Wie Ernst Wertilek in seinem Bericht aus dem Jahr 1948 festhielt, wurden die „Rochus Lichtspiele“ zu diesem Zeitpunkt als „Familienbetrieb“ geführt. „Der öffentliche Verwalter und Geschäftsführer [Hans] Breitenfeld, der ein Verwandter des früheren Geschäftseigentümers (Bruno Stössler) ist,[6] besorgt die Geschäftsführung gemeinsam mit seiner Gattin Margarete Breitenfeld, die vor allem die Büroarbeiten versieht, die Kassa führt und an mehreren Tagen der Woche den Kartenverkauf übernimmt.“[7]

Im Mai 1948 kam es zu einem gerichtlichen „Vergleich“, im Zuge dessen der ehemalige „Ariseur“ Franz Pemsel das Kino an Stößler zurückstellte. Im Juni 1948 übernahm Stößler erneut die Konzession des Kinos, Breitenfeld blieb nach Zurücklegung seiner Funktion als öffentlicher Verwalter Geschäftsführer. Bald darauf wurde, da Stößler nicht mehr zurückkehrte, das Kino von der KIBA übernommen und in den kommenden Jahren von Robert Kotas umgestaltet.

Schließung

Das Rochus Kino konnte die erste Phase des Wiener „Kinosterbens“ zwar überleben – doch am 27. November 1977 musste auch dieses einst beliebte Landstraßer Kino für immer schließen.

2020 findet man an dieser Adresse ein Lederwarengeschäft.

Fassungsraum

Siehe auch: Kino

Quellen

Literatur

  • Werner Michael Schwarz: Kino und Kinos in Wien. Eine Entwicklungsgeschichte bis 1934. Wien: Turia & Kant 1992, S. 202

Einzelnachweise

  1. Wiener Stadt- und Landesarchiv, M.Abt. 104, A11: 3. Rochus-Kino: K. K. Polizei-Direktion.
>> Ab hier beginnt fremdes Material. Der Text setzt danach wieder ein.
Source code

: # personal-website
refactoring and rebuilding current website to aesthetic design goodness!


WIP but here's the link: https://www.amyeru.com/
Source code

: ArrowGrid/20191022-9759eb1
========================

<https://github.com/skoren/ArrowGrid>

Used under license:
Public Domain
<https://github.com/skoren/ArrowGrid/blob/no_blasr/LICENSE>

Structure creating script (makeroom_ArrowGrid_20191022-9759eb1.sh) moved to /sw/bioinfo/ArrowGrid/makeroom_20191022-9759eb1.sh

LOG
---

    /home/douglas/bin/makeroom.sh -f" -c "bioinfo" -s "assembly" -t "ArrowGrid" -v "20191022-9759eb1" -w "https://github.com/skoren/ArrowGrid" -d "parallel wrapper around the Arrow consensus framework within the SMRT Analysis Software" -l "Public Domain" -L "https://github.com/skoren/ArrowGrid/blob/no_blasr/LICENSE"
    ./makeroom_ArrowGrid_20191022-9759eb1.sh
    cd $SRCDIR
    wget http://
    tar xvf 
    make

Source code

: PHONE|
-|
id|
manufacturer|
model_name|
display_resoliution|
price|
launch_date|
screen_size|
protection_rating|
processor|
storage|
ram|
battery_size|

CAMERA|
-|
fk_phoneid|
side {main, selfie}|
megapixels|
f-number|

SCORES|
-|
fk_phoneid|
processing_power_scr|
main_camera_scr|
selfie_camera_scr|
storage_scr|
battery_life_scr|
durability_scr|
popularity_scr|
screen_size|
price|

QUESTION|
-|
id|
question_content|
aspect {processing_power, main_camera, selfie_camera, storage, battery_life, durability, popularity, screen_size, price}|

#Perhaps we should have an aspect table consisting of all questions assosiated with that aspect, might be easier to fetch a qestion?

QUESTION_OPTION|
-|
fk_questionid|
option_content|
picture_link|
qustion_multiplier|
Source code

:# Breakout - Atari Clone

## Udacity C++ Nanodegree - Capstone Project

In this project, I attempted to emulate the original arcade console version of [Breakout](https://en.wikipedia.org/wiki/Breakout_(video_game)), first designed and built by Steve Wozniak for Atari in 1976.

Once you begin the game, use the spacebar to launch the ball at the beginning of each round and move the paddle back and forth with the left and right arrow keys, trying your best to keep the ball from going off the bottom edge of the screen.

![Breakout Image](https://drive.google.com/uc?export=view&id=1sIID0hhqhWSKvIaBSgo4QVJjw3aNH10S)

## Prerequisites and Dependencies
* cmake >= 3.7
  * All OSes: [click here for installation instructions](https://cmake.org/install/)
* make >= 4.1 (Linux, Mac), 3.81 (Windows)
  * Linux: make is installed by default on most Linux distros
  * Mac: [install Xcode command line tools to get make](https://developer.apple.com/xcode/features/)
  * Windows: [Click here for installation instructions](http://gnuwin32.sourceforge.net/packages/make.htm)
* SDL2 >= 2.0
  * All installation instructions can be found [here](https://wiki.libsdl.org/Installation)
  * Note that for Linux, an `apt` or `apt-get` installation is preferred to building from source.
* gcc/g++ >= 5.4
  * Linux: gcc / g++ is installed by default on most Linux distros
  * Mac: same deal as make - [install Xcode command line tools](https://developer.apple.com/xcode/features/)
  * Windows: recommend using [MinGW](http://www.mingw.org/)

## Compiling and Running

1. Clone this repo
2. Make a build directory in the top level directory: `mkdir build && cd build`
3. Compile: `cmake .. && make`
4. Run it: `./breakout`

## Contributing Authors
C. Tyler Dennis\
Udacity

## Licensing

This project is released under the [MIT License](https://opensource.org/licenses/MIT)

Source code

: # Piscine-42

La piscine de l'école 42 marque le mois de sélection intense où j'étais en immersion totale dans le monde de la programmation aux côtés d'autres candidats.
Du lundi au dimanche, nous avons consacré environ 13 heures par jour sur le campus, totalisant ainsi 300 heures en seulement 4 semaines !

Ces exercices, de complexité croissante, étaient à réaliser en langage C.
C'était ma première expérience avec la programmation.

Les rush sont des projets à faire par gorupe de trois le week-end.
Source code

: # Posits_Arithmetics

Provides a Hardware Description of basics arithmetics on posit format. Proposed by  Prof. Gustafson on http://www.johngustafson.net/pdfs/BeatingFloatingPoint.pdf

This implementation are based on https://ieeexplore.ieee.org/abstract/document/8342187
A.B. 7/1 1109 K, 14. April 1916.
  2. Wiener Stadt- und Landesarchiv, M.Abt. 104, A11: 3. Rochus-Kino: K. K. Polizei-Direktion. A.B. 7/1 1109 K, 14. April 1916.
  3. Wiener Stadt- und Landesarchiv, M.Abt. 104, A11: 3. Rochus-Kino: Mag. Abt. 52/K 45/2/31.
  4. Wiener Stadt- und Landesarchiv, Reichsfilmkammer, Außenstelle Wien, A1 – Kinoakten: 96 Rochus-Kino: Reichsfilmkammer Außenstelle Wien Abteilung 1/3/W.
  5. Wiener Stadt- und Landesarchiv, M.Abt. 119, A27 - ÖV - Kino: K76 Rochus-Lichtspiele: Ernst Wertilek: Bericht über die Bilanz- und Gebarungsprüfung bei der Firma Rochuskino, Mai 1948, S. 3.
  6. Wiener Stadt- und Landesarchiv, M.Abt. 119, A27 - ÖV - Kino: K76 Rochus-Lichtspiele: Ernst Wertilek: Bericht über die Bilanz- und Gebarungsprüfung bei der Firma Rochuskino, Mai 1948, S. 27.
  7. Wiener Stadt- und Landesarchiv, M.Abt. 119, A27 - ÖV - Kino: K76 Rochus-Lichtspiele: Ernst Wertilek: Bericht über die Bilanz- und Gebarungsprüfung bei der Firma Rochuskino, Mai 1948, S. 3.